And it’s all been a pattern that Quenneville has allowed to beat himself in the face with a big black marital aid all series and no one other than us and you dear reader seemingly wanting to question him. He blew up the lines that had produced seven goals in two games against Jonathan Quick at the end of the Kings series. He had to get Bollig back on the ice and we don’t need to revisit that. He blew up the lines again before Game 3 coming off two games that had both gone to overtime, so it couldn’t have been all that wrong. Of course, the power play.

And yet it could be solved by simply getting out of the way. In fact, that’s what eventually won both the Detroit and L.A. series. Here’s the best I got, you do something about it. I don’t think you can. But much like a shark has to keep swimming, Q just seems to have to keep doing shit or he chokes on his own saliva or something.

-The other story of course is Jonathan Toews. This is the third consecutive spring where we’ve had to speculate that he’s hurt. You know what? Someone do their fucking job and find out exactly what it is. If we can find out Nathan Horton has a shoulder that has all the stability of melted butter and when exactly it got that way, someone can get it out there from an unnamed source that Toews is dealing with this or that.

Or maybe he’s had three incredible defensive centers thrown at him in consecutive series. Or maybe he’s shooting 1.6%. Or maybe it’s not so much a shrinking from the spotlight but it simply meaning too much too him he’s pressing from the off. Though I know a lot of you will roll your eyes at another soccer analogy, it’s a label that used to be put on Christiano Ronaldo. For the majority of his Man United career, Ronaldo didn’t produce all that much in big games, because of the combination of being the entire focus of the other team and also simply wanting to do too much. He eventually shed that with time. Sadly Toews is running out that time this year.

But it’s funny, Patrice Bergeron put Sidney Crosby in the dark shadows and I didn’t see anyone running for an injury excuse for him. And Crosby didn’t have to deal with anyone in the Islanders or Ottawa series nearly the quality of Zetterberg or Kopitar or especially Bergeron.

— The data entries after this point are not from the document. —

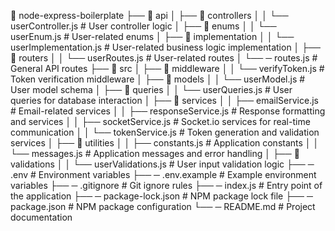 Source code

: 📁 node-express-boilerplate
├── 📁 api
│ ├── 📁 controllers
│ │ └── userController.js # User controller logic
│ ├── 📁 enums
│ │ └── userEnum.js # User-related enums
│ ├── 📁 implementation
│ │ └── userImplementation.js # User-related business logic implementation
│ ├── 📁 routers
│ │ └── userRoutes.js # User-related routes
│ └── ─ routes.js # General API routes
├── 📁 src
│ ├── 📁 middleware
│ │ └── verifyToken.js # Token verification middleware
│ ├── 📁 models
│ │ └── userModel.js # User model schema
│ ├── 📁 queries
│ │ └── userQueries.js # User queries for database interaction
│ ├── 📁 services
│ │ ├── emailService.js # Email-related services
│ │ ├── responseService.js # Response formatting and services
│ │ ├── socketService.js # Socket.io services for real-time communication
│ │ └── tokenService.js # Token generation and validation services
│ ├── 📁 utilities
│ │ ├── constants.js # Application constants
│ │ └── messages.js # Application messages and error handling
│ ├── 📁 validations
│ │ └── userValidations.js # User input validation logic
├── ─ .env # Environment variables
├── ─ .env.example # Example environment variables
├── ─ .gitignore # Git ignore rules
├── ─ index.js # Entry point of the application
├── ─ package-lock.json # NPM package lock file
├── ─ package.json # NPM package configuration
└── ─ README.md # Project documentation
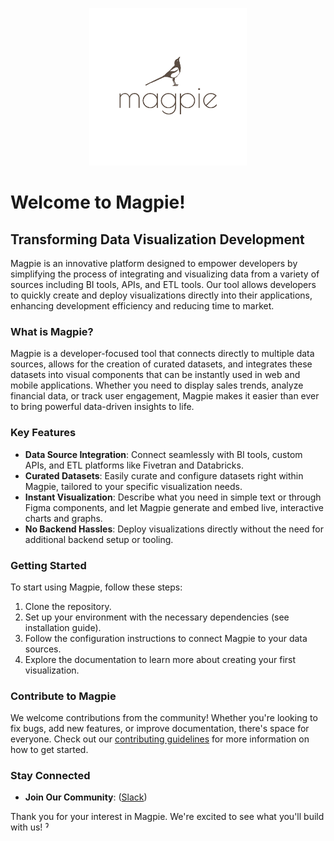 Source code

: 
<p align="center">
  <img style="width:50%" src="./images/Magpie500.png" alt="Magpie Logo">
</p>

# Welcome to Magpie!

## Transforming Data Visualization Development

Magpie is an innovative platform designed to empower developers by simplifying the process of integrating and visualizing data from a variety of sources including BI tools, APIs, and ETL tools. Our tool allows developers to quickly create and deploy visualizations directly into their applications, enhancing development efficiency and reducing time to market.

### What is Magpie?

Magpie is a developer-focused tool that connects directly to multiple data sources, allows for the creation of curated datasets, and integrates these datasets into visual components that can be instantly used in web and mobile applications. Whether you need to display sales trends, analyze financial data, or track user engagement, Magpie makes it easier than ever to bring powerful data-driven insights to life.

### Key Features

- **Data Source Integration**: Connect seamlessly with BI tools, custom APIs, and ETL platforms like Fivetran and Databricks.
- **Curated Datasets**: Easily curate and configure datasets right within Magpie, tailored to your specific visualization needs.
- **Instant Visualization**: Describe what you need in simple text or through Figma components, and let Magpie generate and embed live, interactive charts and graphs.
- **No Backend Hassles**: Deploy visualizations directly without the need for additional backend setup or tooling.

### Getting Started

To start using Magpie, follow these steps:
1. Clone the repository.
2. Set up your environment with the necessary dependencies (see installation guide).
3. Follow the configuration instructions to connect Magpie to your data sources.
4. Explore the documentation to learn more about creating your first visualization.

### Contribute to Magpie

We welcome contributions from the community! Whether you're looking to fix bugs, add new features, or improve documentation, there's space for everyone. Check out our [contributing guidelines](LINK_TO_CONTRIBUTING_GUIDELINES) for more information on how to get started.

### Stay Connected

- **Join Our Community**: ([Slack](https://join.slack.com/t/fly-magpie/shared_invite/zt-2fqjflmc3-kORw0VV4SQI3qNKYwxq5mg))
<!-- - **Follow Us on Social Media**: Links to social media profiles -->
<!-- - **Subscribe to Our Newsletter**: Link or instructions for subscribing to updates -->

Thank you for your interest in Magpie. We're excited to see what you'll build with us!
ˀ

-Maybe I’m not watching closely enough, and the Bruins are finishing all their checks when they’re there and winning the board battles, I don’t get this impression that every Hawk is being mauled by a fucking grizzly bear. The B’s aren’t running around nearly as much as they did two years ago against the Canucks to get in the Hawks face. Again, they’re taking the hits that are there. But the B’s know that if they get reckless the Hawks can exploit the space from any line. Back in 2011, with Kesler in pieces the Canucks only had one line. They could get away with it then.

It’s such an easy narrative to say, “Oh the B’s are beating up the Hawks,” instead of looking a little deeper and seeing it’s the defensive structure of the Bruins that are forcing the Hawks where they don’t want to go. I guess that’s what we’re here for.

-Patrick Kane is getting labeled too, but all that’s happening is all the warts we’ve been pointing out during the season — that his production was utterly incredible because his line almost never had the puck — is getting exposed now that he’s back with Handzus and Sharp. And now on the rare times he does have the puck, he’s facing an incredible defensive team. When he had possession driving linemates in Bickell and Toews…four goals. Hat trick. The whole thing. You know, it’s just not that fucking hard.

-Maybe I’m just drinking the Kool Aid while I float down Da Nile on my rose colored inner tube, but I feel like this is the best the Bruins have, as impressive as it is. But I also feel the Hawks have another half-gear or so to move through. They’ll have to red-line a bit more and take some risks they might not like. But they can pull it off. It’s not even that far away.

And of course, if the Hawks win Game 4 the whole narrative changes again. It’s not just here that happens. LeBron has gone from the worst player in the history of the Earth to next to Jordan at least six times in the NBA Finals, depending on the last result. That’s just how it goes now, I guess.